Yes, there is a history behind this. Neither can be said to be wrong. In the current exam, I do not think there is an assigned reading that would lead us to utilize your second method (the answer given). That approach is based on previously assigned Saunders which (legitimately) equates the expected return on a risk-free loan to the weighted expectation of a risky loan:
(1 + Rf) = p*(1 + yield) + (1-p)*recovery*(1+yield), where p = 1 - pd; which is the same formula as Jorion 21.3 but uses probability of repayment (p) rather than probability of default (pi),
but there was also an acceptable variation: (1 + Rf) = p*(1 + yield) + (1-p)*recovery
... both of which the problems of which we quite did share with GARP and it has long been the case that the simpler approximation (your second) is preferred and assigned.

On the current test, I see no reason why a candidate would use anything other than (via Malz but also unassigned Hull) your first approach, which is the simple approximation:
pd ~= spread/LGD, or spread ~= PD*LGD. In this case, spread = 7.0%*60% = 4.2% such that yield = 4.2%+3.0% = 7.2% (same as you).
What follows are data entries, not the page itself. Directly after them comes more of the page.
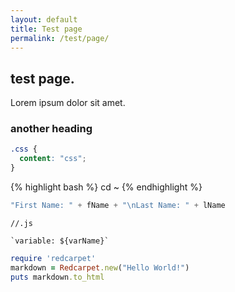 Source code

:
 ```yaml
---
layout: default
title: Test page
permalink: /test/page/
---
```

## test page.

Lorem ipsum dolor sit amet.

### another heading

```css
.css {
  content: "css";
}
```

{% highlight bash %}
cd ~
{% endhighlight %}

```js
"First Name: " + fName + "\nLast Name: " + lName
```

<pre>
<code class="language-js hljs">//.js

`variable: ${varName}`
</code></pre>


```ruby
require 'redcarpet'
markdown = Redcarpet.new("Hello World!")
puts markdown.to_html
```
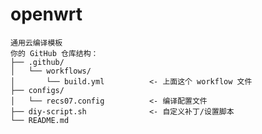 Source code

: # openwrt
```
通用云编译模板
你的 GitHub 仓库结构：
├── .github/
│   └── workflows/
│       └── build.yml          <- 上面这个 workflow 文件 
├── configs/
│   └── recs07.config          <- 编译配置文件           
├── diy-script.sh              <- 自定义补丁/设置脚本    
└── README.md
```                                      


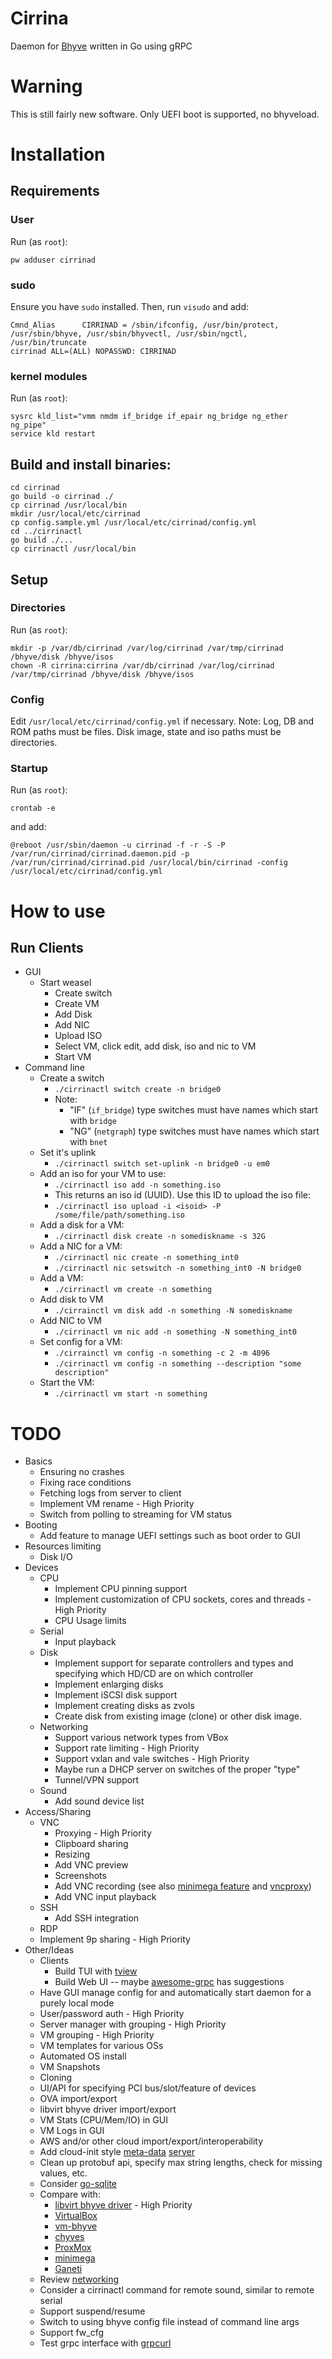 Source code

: # Cirrina

Daemon for [Bhyve](https://wiki.freebsd.org/bhyve) written in Go using gRPC

# Warning

This is still fairly new software. Only UEFI boot is supported, no bhyveload.

# Installation

## Requirements

### User

Run (as `root`):

```
pw adduser cirrinad
```

### sudo

Ensure you have `sudo` installed. Then, run `visudo` and add:

```
Cmnd_Alias      CIRRINAD = /sbin/ifconfig, /usr/bin/protect, /usr/sbin/bhyve, /usr/sbin/bhyvectl, /usr/sbin/ngctl, /usr/bin/truncate
cirrinad ALL=(ALL) NOPASSWD: CIRRINAD
```

### kernel modules

Run (as `root`):

```
sysrc kld_list="vmm nmdm if_bridge if_epair ng_bridge ng_ether ng_pipe"
service kld restart
```

## Build and install binaries:

```
cd cirrinad
go build -o cirrinad ./
cp cirrinad /usr/local/bin
mkdir /usr/local/etc/cirrinad
cp config.sample.yml /usr/local/etc/cirrinad/config.yml
cd ../cirrinactl
go build ./...
cp cirrinactl /usr/local/bin
```

## Setup

### Directories

Run (as `root`):

```
mkdir -p /var/db/cirrinad /var/log/cirrinad /var/tmp/cirrinad /bhyve/disk /bhyve/isos
chown -R cirrina:cirrina /var/db/cirrinad /var/log/cirrinad /var/tmp/cirrinad /bhyve/disk /bhyve/isos
```

### Config

Edit `/usr/local/etc/cirrinad/config.yml` if necessary. Note: Log, DB and ROM paths must be files. Disk image, state
and iso paths must be directories.

### Startup

Run (as `root`):

```
crontab -e
```

and add:

```
@reboot /usr/sbin/daemon -u cirrinad -f -r -S -P /var/run/cirrinad/cirrinad.daemon.pid -p /var/run/cirrinad/cirrinad.pid /usr/local/bin/cirrinad -config /usr/local/etc/cirrinad/config.yml
```

# How to use

## Run Clients

* GUI
  * Start weasel
    * Create switch
    * Create VM
    * Add Disk
    * Add NIC
    * Upload ISO
    * Select VM, click edit, add disk, iso and nic to VM
    * Start VM
* Command line
  * Create a switch
    * `./cirrinactl switch create -n bridge0`
    * Note:
      * "IF" (`if_bridge`) type switches must have names which start with `bridge`
      * "NG" (`netgraph`) type switches must have names which start with `bnet`
  * Set it's uplink
    * `./cirrinactl switch set-uplink -n bridge0 -u em0`
  * Add an iso for your VM to use:
    * `./cirrinactl iso add -n something.iso`
    * This returns an iso id (UUID). Use this ID to upload the iso file:
    * `./cirrinactl iso upload -i <isoid> -P /some/file/path/something.iso`
  * Add a disk for a VM:
    * `./cirrinactl disk create -n somediskname -s 32G`
  * Add a NIC for a VM:
    * `./cirrinactl nic create -n something_int0`
    * `./cirrinactl nic setswitch -n something_int0 -N bridge0`
  * Add a VM:
    * `./cirrinactl vm create -n something`
  * Add disk to VM
    * `./cirrainctl vm disk add -n something -N somediskname`
  * Add NIC to VM
    * `./cirrinactl vm nic add -n something -N something_int0`
  * Set config for a VM:
    * `./cirrainctl vm config -n something -c 2 -m 4096`
    * `./cirrinactl vm config -n something --description "some description"`
  * Start the VM:
    * `./cirrinactl vm start -n something`

# TODO

* Basics
  * Ensuring no crashes
  * Fixing race conditions
  * Fetching logs from server to client
  * Implement VM rename - High Priority
  * Switch from polling to streaming for VM status
* Booting
  * Add feature to manage UEFI settings such as boot order to GUI
* Resources limiting
  * Disk I/O
* Devices
  * CPU
    * Implement CPU pinning support
    * Implement customization of CPU sockets, cores and threads - High Priority
    * CPU Usage limits
  * Serial
    * Input playback
  * Disk
    * Implement support for separate controllers and types and specifying which HD/CD are on which controller
    * Implement enlarging disks
    * Implement iSCSI disk support
    * Implement creating disks as zvols
    * Create disk from existing image (clone) or other disk image.
  * Networking
    * Support various network types from VBox
    * Support rate limiting - High Priority
    * Support vxlan and vale switches - High Priority
    * Maybe run a DHCP server on switches of the proper "type"
    * Tunnel/VPN support
  * Sound
    * Add sound device list
* Access/Sharing
  * VNC
    * Proxying - High Priority
    * Clipboard sharing
    * Resizing
    * Add VNC preview
    * Screenshots
    * Add VNC recording (see also [minimega feature](https://minimega.org/articles/vnc.article)
      and [vncproxy](https://pkg.go.dev/github.com/amitbet/vncproxy))
    * Add VNC input playback
  * SSH
    * Add SSH integration
  * RDP
  * Implement 9p sharing - High Priority
* Other/Ideas
  * Clients
    * Build TUI with [tview](https://github.com/rivo/tview)
    * Build Web UI -- maybe [awesome-grpc](https://github.com/grpc-ecosystem/awesome-grpc) has suggestions
  * Have GUI manage config for and automatically start daemon for a purely local mode
  * User/password auth - High Priority
  * Server manager with grouping - High Priority
  * VM grouping - High Priority
  * VM templates for various OSs
  * Automated OS install
  * VM Snapshots
  * Cloning
  * UI/API for specifying PCI bus/slot/feature of devices
  * OVA import/export
  * libvirt bhyve driver import/export
  * VM Stats (CPU/Mem/IO) in GUI
  * VM Logs in GUI
  * AWS and/or other cloud import/export/interoperability
  * Add cloud-init
    style [meta-data](https://docs.openstack.org/nova/train/admin/metadata-service.html)
    [server](https://docs.tinkerbell.org/services/hegel/)
  * Clean up protobuf api, specify max string lengths, check for missing values, etc.
  * Consider [go-sqlite](https://github.com/glebarez/go-sqlite)
  * Compare with:
    * [libvirt bhyve driver](https://libvirt.org/drvbhyve.html) - High Priority
    * [VirtualBox](https://www.virtualbox.org/wiki/Documentation)
    * [vm-bhyve](https://github.com/churchers/vm-bhyve)
    * [chyves](http://chyves.org/)
    * [ProxMox](https://pve.proxmox.com/)
    * [minimega](https://minimega.org/)
    * [Ganeti](https://ganeti.org/)
  * Review [networking](https://freebsdfoundation.org/wp-content/uploads/2020/01/Arranging-Your-Virtual-Network-on-FreeBSD.pdf)
  * Consider a cirrinactl command for remote sound, similar to remote serial
  * Support suspend/resume
  * Switch to using bhyve config file instead of command line args
  * Support fw_cfg
  * Test grpc interface with [grpcurl](https://github.com/fullstorydev/grpcurl)
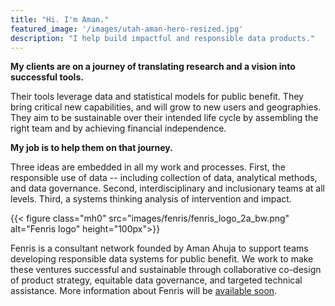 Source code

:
```yaml
---
title: "Hi. I'm Aman."
featured_image: '/images/utah-aman-hero-resized.jpg'
description: "I help build impactful and responsible data products."
---
```

**My clients are on a journey of translating research and a vision into successful tools.** 

Their tools leverage data and statistical models for public benefit. They bring critical new capabilities, and will grow to new users and geographies. They aim to be sustainable over their intended life cycle by assembling the right team and by achieving financial independence.

**My job is to help them on that journey.**

Three ideas are embedded in all my work and processes. 
First, the responsible use of data -- including collection of data, analytical methods, and data governance. 
Second, interdisciplinary and inclusionary teams at all levels. 
Third, a systems thinking analysis of intervention and impact. 

{{< figure class="mh0" src="images/fenris/fenris_logo_2a_bw.png" alt="Fenris logo" height="100px">}}

Fenris is a consultant network founded by Aman Ahuja to support teams developing responsible data systems for public benefit. We work to make these ventures successful and sustainable through collaborative co-design of product strategy, equitable data governance, and targeted technical assistance. More information about Fenris will be [available soon](https://github.com/amanahuja/amanahuja.github.io/issues/5).
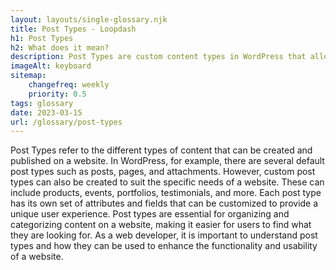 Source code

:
 ```yaml
--- 
layout: layouts/single-glossary.njk
title: Post Types - Loopdash
h1: Post Types
h2: What does it mean?
description: Post Types are custom content types in WordPress that allow developers to create and manage different types of content, such as blog posts, pages, and custom post types, with their own unique attributes and functionality.
imageAlt: keyboard
sitemap:
	changefreq: weekly
	priority: 0.5
tags: glossary
date: 2023-03-15
url: /glossary/post-types
---
```


Post Types refer to the different types of content that can be created and published on a website. In WordPress, for example, there are several default post types such as posts, pages, and attachments. However, custom post types can also be created to suit the specific needs of a website. These can include products, events, portfolios, testimonials, and more. Each post type has its own set of attributes and fields that can be customized to provide a unique user experience. Post types are essential for organizing and categorizing content on a website, making it easier for users to find what they are looking for. As a web developer, it is important to understand post types and how they can be used to enhance the functionality and usability of a website.
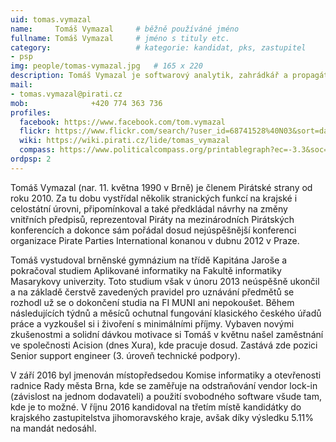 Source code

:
 ```yaml
---
uid: tomas.vymazal
name:     Tomáš Vymazal  	# běžně používáné jméno
fullname: Tomáš Vymazal  	# jméno s tituly etc.
category:                 	# kategorie: kandidat, pks, zastupitel
- psp
img: people/tomas-vymazal.jpg   # 165 x 220
description: Tomáš Vymazal je softwarový analytik, zahrádkář a propagátor 3D tisku          	# kratký popis, max 160 znaků
mail:
- tomas.vymazal@pirati.cz
mob:			  +420 774 363 736
profiles:
  facebook: https://www.facebook.com/tom.vymazal
  flickr: https://www.flickr.com/search/?user_id=68741528%40N03&sort=date-taken-desc&view_all=1&text=tom%C3%A1%C5%A1%20vymazal
  wiki: https://wiki.pirati.cz/lide/tomas_vymazal
  compass: https://www.politicalcompass.org/printablegraph?ec=-3.3&soc=-7.4
ordpsp: 2
---
```


Tomáš Vymazal (nar. 11. května 1990 v Brně) je členem Pirátské strany od roku 2010. Za tu dobu vystřídal několik stranických funkcí na krajské i celostátní úrovni, připomínkoval a také předkládal návrhy na změny vnitřních předpisů, reprezentoval Piráty na mezinárodních Pirátských konferencích a dokonce sám pořádal dosud nejúspěšnější konferenci organizace Pirate Parties International konanou v dubnu 2012 v Praze.

Tomáš vystudoval brněnské gymnázium na třídě Kapitána Jaroše a pokračoval studiem Aplikované informatiky na Fakultě informatiky Masarykovy univerzity. Toto studium však v únoru 2013 neúspěšně ukončil a na základě čerstvě zavedených pravidel pro uznávání předmětů se rozhodl už se o dokončení studia na FI MUNI ani nepokoušet. Během následujících týdnů a měsíců ochutnal fungování klasického českého úřadů práce a vyzkoušel si i živoření s minimálními příjmy. Vybaven novými zkušenostmi a solidní dávkou motivace si Tomáš v květnu našel zaměstnání ve společnosti Acision (dnes Xura), kde pracuje dosud. Zastává zde pozici Senior support engineer (3. úroveň technické podpory).

V září 2016 byl jmenován místopředsedou Komise informatiky a otevřenosti radnice Rady města Brna, kde se zaměřuje na odstraňování vendor lock-in (závislost na jednom dodavateli) a použití svobodného software všude tam, kde je to možné. V říjnu 2016 kandidoval na třetím místě kandidátky do krajského zastupitelstva jihomoravského kraje, avšak díky výsledku 5.11% na mandát nedosáhl.
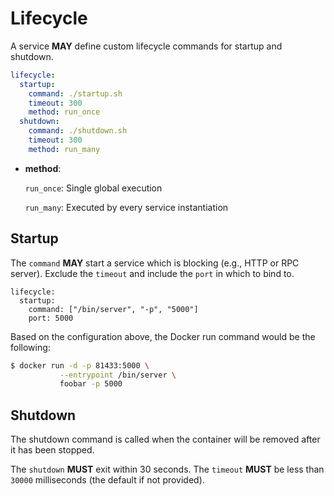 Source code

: # Lifecycle

A service **MAY** define custom lifecycle commands for startup and shutdown.

```yaml
lifecycle:
  startup:
    command: ./startup.sh
    timeout: 300
    method: run_once
  shutdown:
    command: ./shutdown.sh
    timeout: 300
    method: run_many
```

* **method**:

    `run_once`: Single global execution

    `run_many`: Executed by every service instantiation

## Startup
The `command` **MAY** start a service which is blocking (e.g., HTTP or RPC server). Exclude the `timeout` and include the `port` in which to bind to.

```yaml{3,4}
lifecycle:
  startup:
    command: ["/bin/server", "-p", "5000"]
    port: 5000
```

Based on the configuration above, the Docker run command would be the following:

```bash
$ docker run -d -p 81433:5000 \
           --entrypoint /bin/server \
           foobar -p 5000
```


## Shutdown

The shutdown command is called when the container will be removed after it has been stopped.

The `shutdown` **MUST** exit within 30 seconds.
The `timeout` **MUST** be less than `30000` milliseconds (the default if not provided).
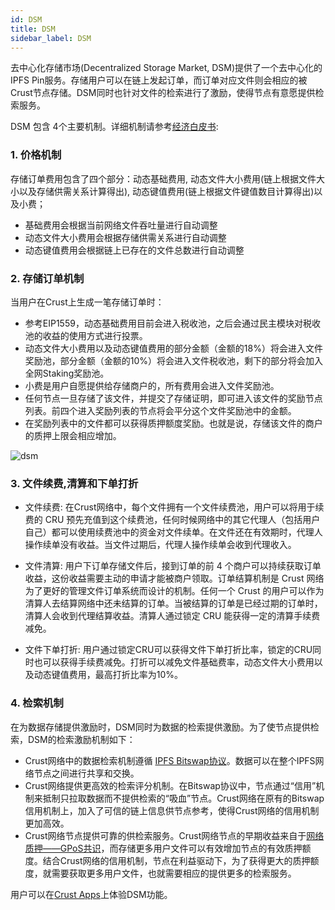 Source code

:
 ```yaml
---
id: DSM
title: DSM
sidebar_label: DSM
---
```


去中心化存储市场(Decentralized Storage Market, DSM)提供了一个去中心化的IPFS Pin服务。存储用户可以在链上发起订单，而订单对应文件则会相应的被Crust节点存储。DSM同时也针对文件的检索进行了激励，使得节点有意愿提供检索服务。

DSM 包含 4个主要机制。详细机制请参考[经济白皮书](https://crust-data.oss-cn-shanghai.aliyuncs.com/crust-home/whitepapers/ecowhitepaper.pdf):

### 1. 价格机制

存储订单费用包含了四个部分：动态基础费用, 动态文件大小费用(链上根据文件大小以及存储供需关系计算得出), 动态键值费用(链上根据文件键值数目计算得出)以及小费；

- 基础费用会根据当前网络文件吞吐量进行自动调整
- 动态文件大小费用会根据存储供需关系进行自动调整
- 动态键值费用会根据链上已存在的文件总数进行自动调整

### 2. 存储订单机制

当用户在Crust上生成一笔存储订单时：
   * 参考EIP1559，动态基础费用目前会进入税收池，之后会通过民主模块对税收池的收益的使用方式进行投票。
   * 动态文件大小费用以及动态键值费用的部分金额（金额的18%）将会进入文件奖励池，部分金额（金额的10%）将会进入文件税收池，剩下的部分将会加入全网Staking奖励池。
   * 小费是用户自愿提供给存储商户的，所有费用会进入文件奖励池。
   * 任何节点一旦存储了该文件，并提交了存储证明，即可进入该文件的奖励节点列表。前四个进入奖励列表的节点将会平分这个文件奖励池中的金额。
   * 在奖励列表中的文件都可以获得质押额度奖励。也就是说，存储该文件的商户的质押上限会相应增加。

![dsm](assets/merchant/dsm.png)

### 3. 文件续费,清算和下单打折
* 文件续费: 在Crust网络中，每个文件拥有一个文件续费池，用户可以将用于续费的 CRU 预先充值到这个续费池，任何时候网络中的其它代理人（包括用户自己）都可以使用续费池中的资金对文件续单。在文件还在有效期时，代理人操作续单没有收益。当文件过期后，代理人操作续单会收到代理收入。

* 文件清算: 用户下订单存储文件后，接到订单的前 4 个商户可以持续获取订单收益，这份收益需要主动的申请才能被商户领取。订单结算机制是 Crust 网络为了更好的管理文件订单系统而设计的机制。任何一个 Crust 的用户可以作为清算人去结算网络中还未结算的订单。当被结算的订单是已经过期的订单时，清算人会收到代理结算收益。清算人通过锁定 CRU 能获得一定的清算手续费减免。

* 文件下单打折: 用户通过锁定CRU可以获得文件下单打折比率，锁定的CRU同时也可以获得手续费减免。打折可以减免文件基础费率，动态文件大小费用以及动态键值费用，最高打折比率为10%。

### 4. 检索机制
在为数据存储提供激励时，DSM同时为数据的检索提供激励。为了使节点提供检索，DSM的检索激励机制如下：
   * Crust网络中的数据检索机制遵循 [IPFS Bitswap协议](https://docs.ipfs.io/concepts/bitswap/)。数据可以在整个IPFS网络节点之间进行共享和交换。
   * Crust网络提供更高效的检索评分机制。在Bitswap协议中，节点通过“信用”机制来抵制只拉取数据而不提供检索的“吸血”节点。Crust网络在原有的Bitswap信用机制上，加入了可信的链上信息供节点参考，使得Crust网络的信用机制更加高效。
   * Crust网络节点提供可靠的供检索服务。Crust网络节点的早期收益来自于[网络质押——GPoS共识](GPoS.md)，而存储更多用户文件可以有效增加节点的有效质押额度。结合Crust网络的信用机制，节点在利益驱动下，为了获得更大的质押额度，就需要获取更多用户文件，也就需要相应的提供更多的检索服务。

用户可以在[Crust Apps](https://apps.crust.network/#/storage)上体验DSM功能。
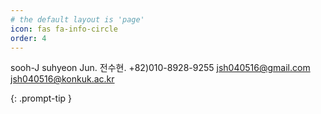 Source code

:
 ```yaml
---
# the default layout is 'page'
icon: fas fa-info-circle
order: 4
---
```


sooh-J
suhyeon Jun. 전수현.
+82)010-8928-9255
jsh040516@gmail.com
jsh040516@konkuk.ac.kr
<!-- > Add Markdown syntax content to file `_tabs/about.md`{: .filepath } and it will show up on this page. -->
{: .prompt-tip }
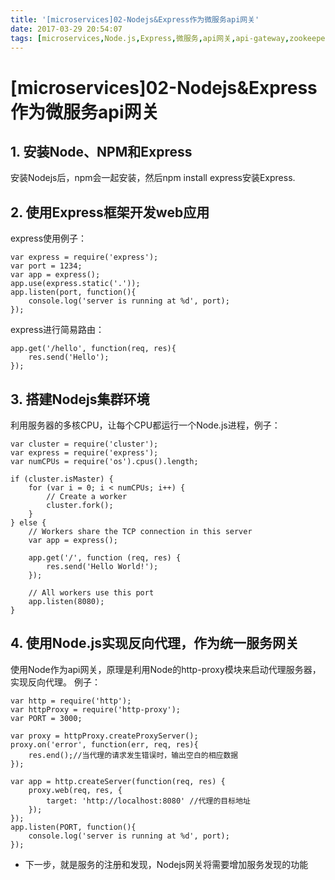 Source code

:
 ```yaml
---
title: '[microservices]02-Nodejs&Express作为微服务api网关'
date: 2017-03-29 20:54:07
tags: [microservices,Node.js,Express,微服务,api网关,api-gateway,zookeeper]
---
```


# [microservices]02-Nodejs&Express作为微服务api网关


## 1. 安装Node、NPM和Express

安装Nodejs后，npm会一起安装，然后npm install express安装Express.

## 2. 使用Express框架开发web应用

express使用例子：
```
var express = require('express');
var port = 1234;
var app = express();
app.use(express.static('.'));
app.listen(port, function(){
    console.log('server is running at %d', port);
});
```

express进行简易路由：
```
app.get('/hello', function(req, res){
    res.send('Hello');
});
```

## 3. 搭建Nodejs集群环境

利用服务器的多核CPU，让每个CPU都运行一个Node.js进程，例子：
```
var cluster = require('cluster');  
var express = require('express');  
var numCPUs = require('os').cpus().length;

if (cluster.isMaster) {  
    for (var i = 0; i < numCPUs; i++) {
        // Create a worker
        cluster.fork();
    }
} else {
    // Workers share the TCP connection in this server
    var app = express();

    app.get('/', function (req, res) {
        res.send('Hello World!');
    });

    // All workers use this port
    app.listen(8080);
}
```

## 4. 使用Node.js实现反向代理，作为统一服务网关

使用Node作为api网关，原理是利用Node的http-proxy模块来启动代理服务器，实现反向代理。
例子：
```
var http = require('http');
var httpProxy = require('http-proxy');
var PORT = 3000;

var proxy = httpProxy.createProxyServer();
proxy.on('error', function(err, req, res){
    res.end();//当代理的请求发生错误时，输出空白的相应数据
});

var app = http.createServer(function(req, res) {
    proxy.web(req, res, {
        target: 'http://localhost:8080' //代理的目标地址
    });
});
app.listen(PORT, function(){
    console.log('server is running at %d', port);
});

```

- 下一步，就是服务的注册和发现，Nodejs网关将需要增加服务发现的功能



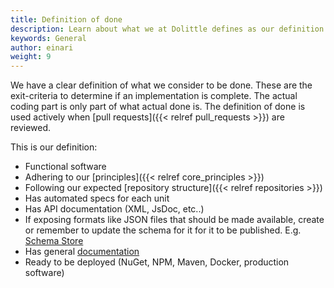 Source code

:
 ```yaml
---
title: Definition of done
description: Learn about what we at Dolittle defines as our definition of done
keywords: General
author: einari
weight: 9
---
```


We have a clear definition of what we consider to be done. These are the exit-criteria to determine if
an implementation is complete. The actual coding part is only part of what actual done is.
The definition of done is used actively when [pull requests]({{< relref pull_requests >}}) are reviewed.

This is our definition:

- Functional software
- Adhering to our [principles]({{< relref core_principles >}})
- Following our expected [repository structure]({{< relref repositories >}})
- Has automated specs for each unit
- Has API documentation (XML, JsDoc, etc..)
- If exposing formats like JSON files that should be made available, create or remember to update the schema for it for it to be published. E.g. [Schema Store](http://schemastore.org/json/)
- Has general [documentation](/contributing/documentation)
- Ready to be deployed (NuGet, NPM, Maven, Docker, production software)
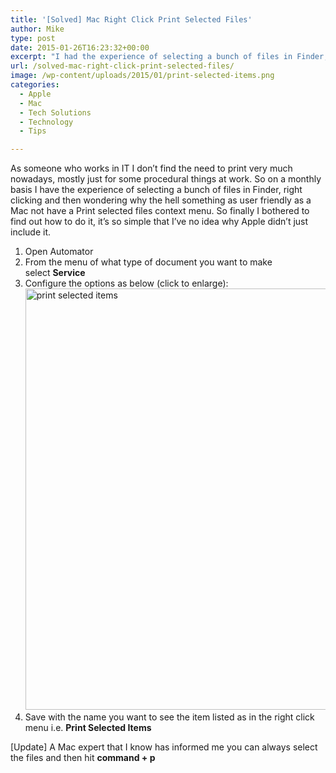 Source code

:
 ```yaml
---
title: '[Solved] Mac Right Click Print Selected Files'
author: Mike
type: post
date: 2015-01-26T16:23:32+00:00
excerpt: "I had the experience of selecting a bunch of files in Finder, right clicking and then wondering why the hell something as user friendly as a Mac not have a Print selected files context menu. So finally I bothered to find out how to do it, it's so simple that I've no idea why Apple didn't just include it."
url: /solved-mac-right-click-print-selected-files/
image: /wp-content/uploads/2015/01/print-selected-items.png
categories:
  - Apple
  - Mac
  - Tech Solutions
  - Technology
  - Tips

---
```

As someone who works in IT I don&#8217;t find the need to print very much nowadays, mostly just for some procedural things at work. So on a monthly basis I have the experience of selecting a bunch of files in Finder, right clicking and then wondering why the hell something as user friendly as a Mac not have a Print selected files context menu. So finally I bothered to find out how to do it, it&#8217;s so simple that I&#8217;ve no idea why Apple didn&#8217;t just include it.

  1. Open Automator
  2. From the menu of what type of document you want to make select **Service**
  3. Configure the options as below (click to enlarge):[<img loading="lazy" class="alignnone wp-image-515 size-full" src="/wp-content/uploads/2015/01/print-selected-items.png" alt="print selected items" width="1044" height="674" srcset="/wp-content/uploads/2015/01/print-selected-items.png 1044w, /wp-content/uploads/2015/01/print-selected-items-300x194.png 300w, /wp-content/uploads/2015/01/print-selected-items-1024x661.png 1024w, /wp-content/uploads/2015/01/print-selected-items-768x496.png 768w" sizes="(max-width: 1044px) 100vw, 1044px" />][1]
  4. Save with the name you want to see the item listed as in the right click menu i.e. **Print Selected Items**

[Update] A Mac expert that I know has informed me you can always select the files and then hit **command + p**

 [1]: http://mikedixson.com/?attachment_id=515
This is another reason why I do not recommend taking the Handbook questions too seriously (they are generally too old, is simply the problem. Plus, they absolutely contain too many errors). I actually think Jorion's text is great, the weakness is the included sample questions. It's getting to the point where I'd almost ignore them, given their dated timing. In any case, your instincts here look good, to me. I hope that helps.